As to cause... that's a sticky wicket at this point. My FJR starting using some oil and was running very rich on NO with low compression numbers, poor leak down numbers, etc at around 98k miles. Turned out that the root cause was the hose clamps from the air box to the TBs had been left loose by the tech that did the 78k valve check service, (yes, I know you don't need to remove the air box on an FJR to do that service, but they did due to a Jr tech w/o supervision). Anyway, running the bike in all conditions for 20k+ miles essentially sucked in so much dirty air that it prematurely wore the valve seats and rings. The bores were fine, looking as you describe, but it would have needed a full head job and rings/pistons. II opted for a low mile replacement motor and swapped that myself since Yamaha didn't want to give me any love under YES, which was still current at that time.
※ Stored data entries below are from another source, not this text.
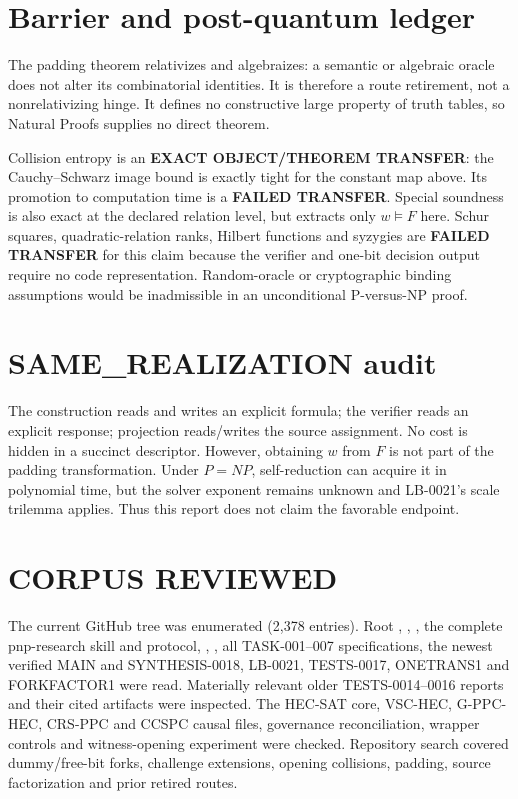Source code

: \documentclass[11pt]{article}
\begin{document}
\section{Barrier and post-quantum ledger}

The padding theorem relativizes and algebraizes: a semantic or algebraic
oracle does not alter its combinatorial identities.  It is therefore a route
retirement, not a nonrelativizing hinge.  It defines no constructive large
property of truth tables, so Natural Proofs supplies no direct theorem.

Collision entropy is an \textbf{EXACT OBJECT/THEOREM TRANSFER}: the
Cauchy--Schwarz image bound is exactly tight for the constant map above.  Its
promotion to computation time is a \textbf{FAILED TRANSFER}.  Special
soundness is also exact at the declared relation level, but extracts only
$w\models F$ here.  Schur squares, quadratic-relation ranks, Hilbert functions
and syzygies are \textbf{FAILED TRANSFER} for this claim because the verifier
and one-bit decision output require no code representation.  Random-oracle or
cryptographic binding assumptions would be inadmissible in an unconditional
P-versus-NP proof.

\section{SAME\_REALIZATION audit}

The construction reads and writes an explicit formula; the verifier reads an
explicit response; projection reads/writes the source assignment.  No cost is
hidden in a succinct descriptor.  However, obtaining $w$ from $F$ is not part
of the padding transformation.  Under $P=NP$, self-reduction can acquire it in
polynomial time, but the solver exponent remains unknown and LB-0021's scale
trilemma applies.  Thus this report does not claim the favorable endpoint.

\section{CORPUS REVIEWED}

The current GitHub tree was enumerated (2,378 entries).  Root
, , , the complete pnp-research
skill and protocol, , , all TASK-001--007
specifications, the newest verified MAIN and SYNTHESIS-0018, LB-0021,
TESTS-0017, ONETRANS1 and FORKFACTOR1 were read.  Materially relevant older
TESTS-0014--0016 reports and their cited artifacts were inspected.  The
HEC-SAT core, VSC-HEC, G-PPC-HEC, CRS-PPC and CCSPC causal files, governance
reconciliation, wrapper controls and witness-opening experiment were checked.
Repository search covered dummy/free-bit forks, challenge extensions,
opening collisions, padding, source factorization and prior retired routes.
\end{document}
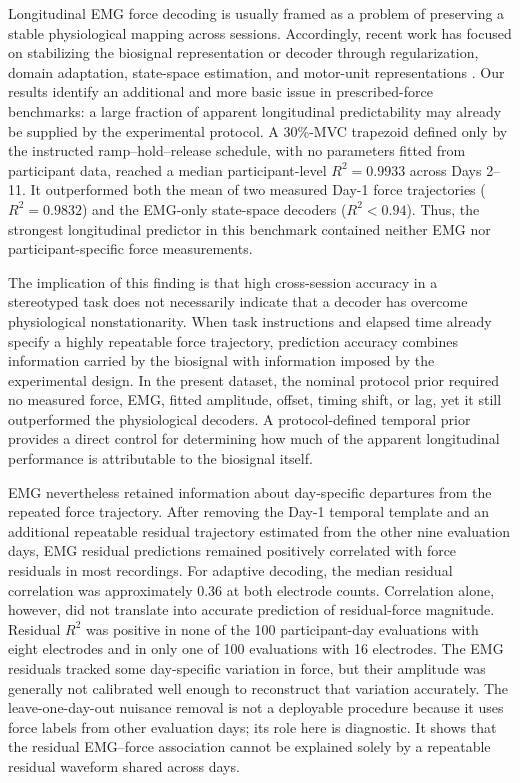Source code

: \documentclass[preprint,12pt]{elsarticle}
\begin{document}
Longitudinal EMG force decoding is usually framed as a problem of preserving a stable physiological mapping across sessions. Accordingly, recent work has focused on stabilizing the biosignal representation or decoder through regularization, domain adaptation, state-space estimation, and motor-unit representations \cite{Jiang2022,Wang2024,Li2024,Pan2025,Dutra2021,Ruan2025,Roy2026,MengHu2026}. Our results identify an additional and more basic issue in prescribed-force benchmarks: a large fraction of apparent longitudinal predictability may already be supplied by the experimental protocol. A 30\%-MVC trapezoid defined only by the instructed ramp--hold--release schedule, with no parameters fitted from participant data, reached a median participant-level $R^2=0.9933$ across Days 2--11. It outperformed both the mean of two measured Day-1 force trajectories ($R^2=0.9832$) and the EMG-only state-space decoders ($R^2<0.94$). Thus, the strongest longitudinal predictor in this benchmark contained neither EMG nor participant-specific force measurements.

The implication of this finding is that high cross-session accuracy in a stereotyped task does not necessarily indicate that a decoder has overcome physiological nonstationarity. When task instructions and elapsed time already specify a highly repeatable force trajectory, prediction accuracy combines information carried by the biosignal with information imposed by the experimental design. In the present dataset, the nominal protocol prior required no measured force, EMG, fitted amplitude, offset, timing shift, or lag, yet it still outperformed the physiological decoders. A protocol-defined temporal prior provides a direct control for determining how much of the apparent longitudinal performance is attributable to the biosignal itself.

EMG nevertheless retained information about day-specific departures from the repeated force trajectory. After removing the Day-1 temporal template and an additional repeatable residual trajectory estimated from the other nine evaluation days, EMG residual predictions remained positively correlated with force residuals in most recordings. For adaptive decoding, the median residual correlation was approximately 0.36 at both electrode counts. Correlation alone, however, did not translate into accurate prediction of residual-force magnitude. Residual $R^2$ was positive in none of the 100 participant-day evaluations with eight electrodes and in only one of 100 evaluations with 16 electrodes. The EMG residuals tracked some day-specific variation in force, but their amplitude was generally not calibrated well enough to reconstruct that variation accurately. The leave-one-day-out nuisance removal is not a deployable procedure because it uses force labels from other evaluation days; its role here is diagnostic. It shows that the residual EMG--force association cannot be explained solely by a repeatable residual waveform shared across days.
\end{document}
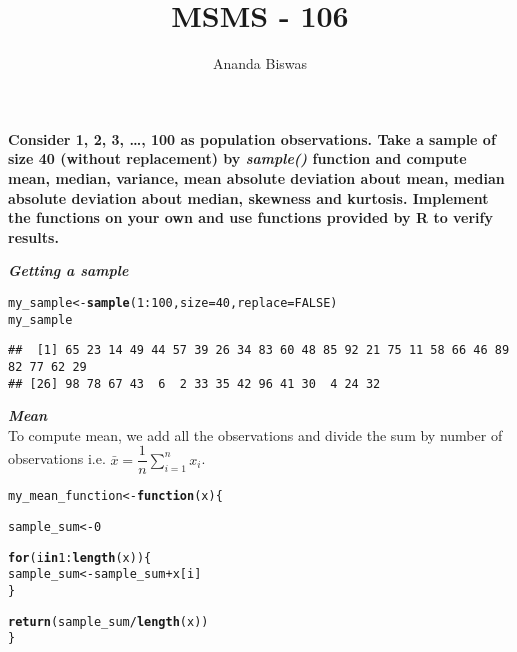 \documentclass[11pt, a4paper]{article}\usepackage[]{graphicx}\usepackage[]{xcolor}
\title{MSMS - 106}
\author{Ananda Biswas}
\date{}
\makeatletter
\newcommand{\hlnum}[1]{\textcolor[rgb]{0.686,0.059,0.569}{#1}}%
\newcommand{\hlopt}[1]{\textcolor[rgb]{0,0,0}{#1}}%
\newcommand{\hldef}[1]{\textcolor[rgb]{0.345,0.345,0.345}{#1}}%
\newcommand{\hlkwa}[1]{\textcolor[rgb]{0.161,0.373,0.58}{\textbf{#1}}}%
\newcommand{\hlkwb}[1]{\textcolor[rgb]{0.69,0.353,0.396}{#1}}%
\newcommand{\hlkwc}[1]{\textcolor[rgb]{0.333,0.667,0.333}{#1}}%
\newcommand{\hlkwd}[1]{\textcolor[rgb]{0.737,0.353,0.396}{\textbf{#1}}}%
\newenvironment{kframe}{%
 \def\at@end@of@kframe{}%
 \ifinner\ifhmode%
  \def\at@end@of@kframe{\end{minipage}}%
  \begin{minipage}{\columnwidth}%
 \fi\fi%
 \def\FrameCommand##1{\hskip\@totalleftmargin \hskip-\fboxsep
 \colorbox{shadecolor}{##1}\hskip-\fboxsep
     \hskip-\linewidth \hskip-\@totalleftmargin \hskip\columnwidth}%
 \MakeFramed {\advance\hsize-\width
   \@totalleftmargin\z@ \linewidth\hsize
   \@setminipage}}%
 {\par\unskip\endMakeFramed%
 \at@end@of@kframe}
\newenvironment{knitrout}{}{} %
\makeatother
\begin{document}
\maketitle

\smallpencil \hspace{0.25cm} \textbf{Consider 1, 2, 3, \ldots, 100 as population observations. Take a sample of size 40 (without replacement) by \textit{sample()} function and compute mean, median, variance, mean absolute deviation about mean, median absolute deviation about median, skewness and kurtosis. Implement the functions on your own and use functions provided by R to verify results.}

\vspace{0.5cm}

\faArrowAltCircleRight[regular] \textit{\textbf{Getting a sample}}

\begin{knitrout}\footnotesize
{}\color{fgcolor}\begin{kframe}
\begin{alltt}
\hldef{my_sample} \hlkwb{<-} \hlkwd{sample}\hldef{(}\hlnum{1}\hlopt{:}\hlnum{100}\hldef{,} \hlkwc{size} \hldef{=} \hlnum{40}\hldef{,} \hlkwc{replace} \hldef{=} \hlnum{FALSE}\hldef{)}
\hldef{my_sample}
\end{alltt}
\begin{verbatim}
##  [1] 65 23 14 49 44 57 39 26 34 83 60 48 85 92 21 75 11 58 66 46 89 82 77 62 29
## [26] 98 78 67 43  6  2 33 35 42 96 41 30  4 24 32
\end{verbatim}
\end{kframe}
\end{knitrout}

\faArrowAltCircleRight[regular] \textit{\textbf{Mean}} \\

To compute mean, we add all the observations and divide the sum by number of observations i.e. $\bar{x} = \dfrac{1}{n} \sum \limits_{i = 1}^{n} x_{i}$.

\begin{knitrout}\footnotesize
{}\color{fgcolor}\begin{kframe}
\begin{alltt}
\hldef{my_mean_function} \hlkwb{<-} \hlkwa{function}\hldef{(}\hlkwc{x}\hldef{)\{}

  \hldef{sample_sum} \hlkwb{<-} \hlnum{0}

  \hlkwa{for} \hldef{(i} \hlkwa{in} \hlnum{1}\hlopt{:}\hlkwd{length}\hldef{(x)) \{}
    \hldef{sample_sum} \hlkwb{<-} \hldef{sample_sum} \hlopt{+} \hldef{x[i]}
  \hldef{\}}

  \hlkwd{return}\hldef{(sample_sum} \hlopt{/} \hlkwd{length}\hldef{(x))}
\hldef{\}}
\end{alltt}
\end{kframe}
\end{knitrout}
\end{document}
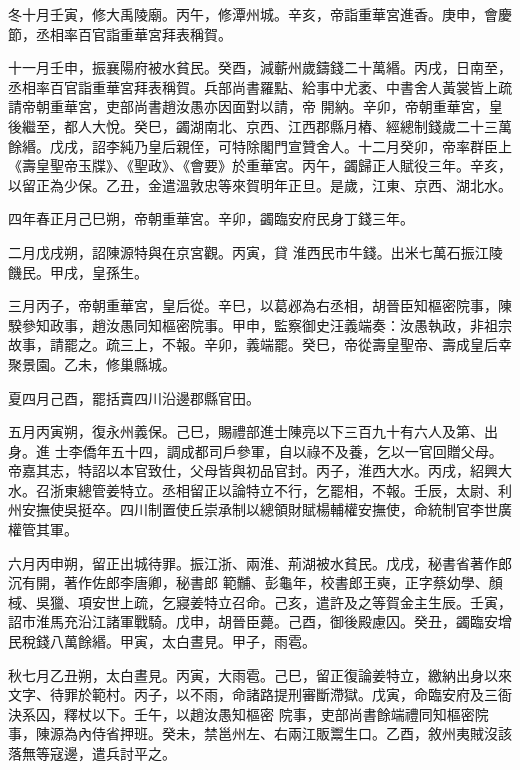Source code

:\begin{pinyinscope}
 冬十月壬寅，修大禹陵廟。丙午，修潭州城。辛亥，帝詣重華宮進香。庚申，會慶節，丞相率百官詣重華宮拜表稱賀。



 十一月壬申，振襄陽府被水貧民。癸酉，減蘄州歲鑄錢二十萬緡。丙戌，日南至，丞相率百官詣重華宮拜表稱賀。兵部尚書羅點、給事中尤袤、中書舍人黃裳皆上疏請帝朝重華宮，吏部尚書趙汝愚亦因面對以請，帝
 開納。辛卯，帝朝重華宮，皇後繼至，都人大悅。癸巳，蠲湖南北、京西、江西郡縣月樁、經總制錢歲二十三萬餘緡。戊戌，詔李純乃皇后親侄，可特除閣門宣贊舍人。十二月癸卯，帝率群臣上《壽皇聖帝玉牒》、《聖政》、《會要》於重華宮。丙午，蠲歸正人賦役三年。辛亥，以留正為少保。乙丑，金遣溫敦忠等來賀明年正旦。是歲，江東、京西、湖北水。



 四年春正月己巳朔，帝朝重華宮。辛卯，蠲臨安府民身丁錢三年。



 二月戊戌朔，詔陳源特與在京宮觀。丙寅，貸
 淮西民市牛錢。出米七萬石振江陵饑民。甲戌，皇孫生。



 三月丙子，帝朝重華宮，皇后從。辛巳，以葛邲為右丞相，胡晉臣知樞密院事，陳騤參知政事，趙汝愚同知樞密院事。甲申，監察御史汪義端奏：汝愚執政，非祖宗故事，請罷之。疏三上，不報。辛卯，義端罷。癸巳，帝從壽皇聖帝、壽成皇后幸聚景園。乙未，修巢縣城。



 夏四月己酉，罷括賣四川沿邊郡縣官田。



 五月丙寅朔，復永州義保。己巳，賜禮部進士陳亮以下三百九十有六人及第、出身。進
 士李僑年五十四，調成都司戶參軍，自以祿不及養，乞以一官回贈父母。帝嘉其志，特詔以本官致仕，父母皆與初品官封。丙子，淮西大水。丙戌，紹興大水。召浙東總管姜特立。丞相留正以論特立不行，乞罷相，不報。壬辰，太尉、利州安撫使吳挺卒。四川制置使丘崇承制以總領財賦楊輔權安撫使，命統制官李世廣權管其軍。



 六月丙申朔，留正出城待罪。振江浙、兩淮、荊湖被水貧民。戊戌，秘書省著作郎沉有開，著作佐郎李唐卿，秘書郎
 範黼、彭龜年，校書郎王奭，正字蔡幼學、顏棫、吳獵、項安世上疏，乞寢姜特立召命。己亥，遣許及之等賀金主生辰。壬寅，詔市淮馬充沿江諸軍戰騎。戊申，胡晉臣薨。己酉，御後殿慮囚。癸丑，蠲臨安增民稅錢八萬餘緡。甲寅，太白晝見。甲子，雨雹。



 秋七月乙丑朔，太白晝見。丙寅，大雨雹。己巳，留正復論姜特立，繳納出身以來文字、待罪於範村。丙子，以不雨，命諸路提刑審斷滯獄。戊寅，命臨安府及三衙決系囚，釋杖以下。壬午，以趙汝愚知樞密
 院事，吏部尚書餘端禮同知樞密院事，陳源為內侍省押班。癸未，禁邕州左、右兩江販鬻生口。乙酉，敘州夷賊沒該落無等寇邊，遣兵討平之。




\end{pinyinscope}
Funny thing was that during the period of use after the 78k service, the bike ran great, never any problems or indication of issues. I only took it to the shop at 98k because the CCT was getting noisy, (replacement #3), and they discovered the O2 sensor was bad, replaced that and tossed it on the exhaust gas analyzer, then discovered the NO readings way off. They even swapped the ECU, thinking that was an issue, before doing the comp test and leak down. Despite no one ever seeing early ring wear on an FJR, ring wear is specifically not covered by the YES, so no love.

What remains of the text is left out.